“People who are out of work are not hard to help,” asserts Palladium’s Tom Onions. “But they are often navigating complex and overlapping barriers to getting sustainable work.”
And getting people who have been out of employment for a long time requires more than simply a job application to get them back on the market. That insight, says Onions, sits at the heart of how effective employment programmes are delivered, and it’s why community partners play such a critical role across the sector and much of the work Palladium’s Employability and Community Services team provides.
Whether the team is delivering mainstream employment support or more intensive programmes such as Connect to Work, successful outcomes rarely come from a single organisation working in isolation. Instead, they are built through what delivery teams often describe as a “whole village” approach – one that brings together local authorities, central government departments, job centres, supply chain partners, and voluntary sector organisations around the needs of the individual.
“Across the areas where we work, these partnerships take different shapes,” Onions explains. “In some places, they are formal contractual relationships, such as supply chain partnerships where local organisations deliver specialist elements of a programme on our behalf.” In others, the relationship is more informal, but no less important. Simply knowing which organisations operate locally, what support they provide, and how to connect participants to them can make a significant difference.

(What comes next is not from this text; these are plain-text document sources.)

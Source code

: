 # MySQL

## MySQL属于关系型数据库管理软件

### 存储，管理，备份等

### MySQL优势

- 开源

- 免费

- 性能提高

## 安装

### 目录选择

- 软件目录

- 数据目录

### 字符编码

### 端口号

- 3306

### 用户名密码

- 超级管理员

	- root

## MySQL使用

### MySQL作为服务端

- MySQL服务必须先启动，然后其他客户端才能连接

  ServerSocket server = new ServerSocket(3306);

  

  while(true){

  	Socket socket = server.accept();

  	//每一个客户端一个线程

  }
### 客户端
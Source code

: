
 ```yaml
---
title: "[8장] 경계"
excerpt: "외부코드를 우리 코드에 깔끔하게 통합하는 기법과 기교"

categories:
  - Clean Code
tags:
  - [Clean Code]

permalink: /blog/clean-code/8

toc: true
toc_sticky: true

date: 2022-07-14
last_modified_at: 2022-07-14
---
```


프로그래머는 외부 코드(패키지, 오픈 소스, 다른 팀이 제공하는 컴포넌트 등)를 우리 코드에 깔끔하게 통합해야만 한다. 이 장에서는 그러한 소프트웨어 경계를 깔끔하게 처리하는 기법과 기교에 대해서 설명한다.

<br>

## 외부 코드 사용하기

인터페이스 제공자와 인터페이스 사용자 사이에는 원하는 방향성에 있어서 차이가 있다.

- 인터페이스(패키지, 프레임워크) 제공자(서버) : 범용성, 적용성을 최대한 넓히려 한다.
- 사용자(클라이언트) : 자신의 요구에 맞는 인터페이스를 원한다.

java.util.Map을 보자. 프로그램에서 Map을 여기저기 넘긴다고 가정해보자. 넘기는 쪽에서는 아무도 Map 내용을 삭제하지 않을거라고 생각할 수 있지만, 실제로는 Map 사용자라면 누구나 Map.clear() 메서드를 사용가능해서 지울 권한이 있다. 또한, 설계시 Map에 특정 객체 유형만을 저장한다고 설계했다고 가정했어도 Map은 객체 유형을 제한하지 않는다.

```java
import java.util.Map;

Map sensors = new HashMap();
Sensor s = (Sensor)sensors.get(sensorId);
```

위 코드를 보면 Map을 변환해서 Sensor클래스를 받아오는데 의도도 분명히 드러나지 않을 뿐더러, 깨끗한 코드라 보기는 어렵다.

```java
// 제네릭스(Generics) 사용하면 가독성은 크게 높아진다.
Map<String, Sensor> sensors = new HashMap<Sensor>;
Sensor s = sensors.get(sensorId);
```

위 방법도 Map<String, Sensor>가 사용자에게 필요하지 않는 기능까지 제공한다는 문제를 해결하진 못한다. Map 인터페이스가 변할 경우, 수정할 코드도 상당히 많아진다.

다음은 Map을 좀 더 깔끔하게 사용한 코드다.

In smaller, rural towns or villages, services may be limited and geographically dispersed, but community infrastructure often plays an outsized role. A village hall might be one of the few accessible, trusted places where people regularly come together. Local voluntary organisations operating from those spaces often have deep relationships with residents and an acute understanding of local needs. Ensuring employment programmes are aware of – and connected to – those networks helps prevent people falling through the gaps.
“Crucially, effective partnerships are driven by participants’ needs, not organisational convenience,” he adds.
“Our teams don’t shoehorn people into pre-selected services. Instead, they refer participants to organisations with the strongest local track record for addressing specific barriers, whether that is housing insecurity, health challenges, confidence building or specialist employment support.” In some cases, that means signposting someone to a homelessness charity with a strong local reputation; in others, it means working alongside organisations delivering complementary skills or wellbeing services.
One example is Berkshire’s Connect to Work programme, which supports people who are far from the labour market and often need a more intensive, Individual Placement Support or Supported Employment approach. Palladium is delivering this in partnership with Ways into Work, who bring decades of Supported Employment experience.
A key demographic within the Supported Employment caseload is young people with autism who have never worked. He explains that establishing trust as soon as possible between advisors and participants is critical to truly make a positive impact on their lives. Many participants have been let down by services in the past or have disengaged after repeated negative experiences. Ways into Work is already well known and respected in their community so can help break down barriers and build trust quickly. Ways into Work works closely with local NHS/health services, and are connected into wider support networks.
Partnering with organisations like Ways into Work ensures that our services can also act as a gateway to an entire ecosystem of local knowledge and relationships.
Onions explains that community partnerships are built through flexibility. In some programmes, Palladium works as a subcontractor. Experience working across both roles – as lead contractor and subcontractor – has reinforced the importance of being a reliable, flexible and collaborative partner. Effective employment systems depend on trust not only with participants, but between organisations as well.
“Ultimately, what community partners tell us is simple: employability works best when it is locally rooted, collaborative and focused on the whole person” adds Onions. “People’s barriers may be complex, but when the right organisations come together around their needs, those barriers become more navigable.”
As the sector continues to evolve, the challenge – and opportunity – is to make these partnerships more visible, better understood and more consistently supported.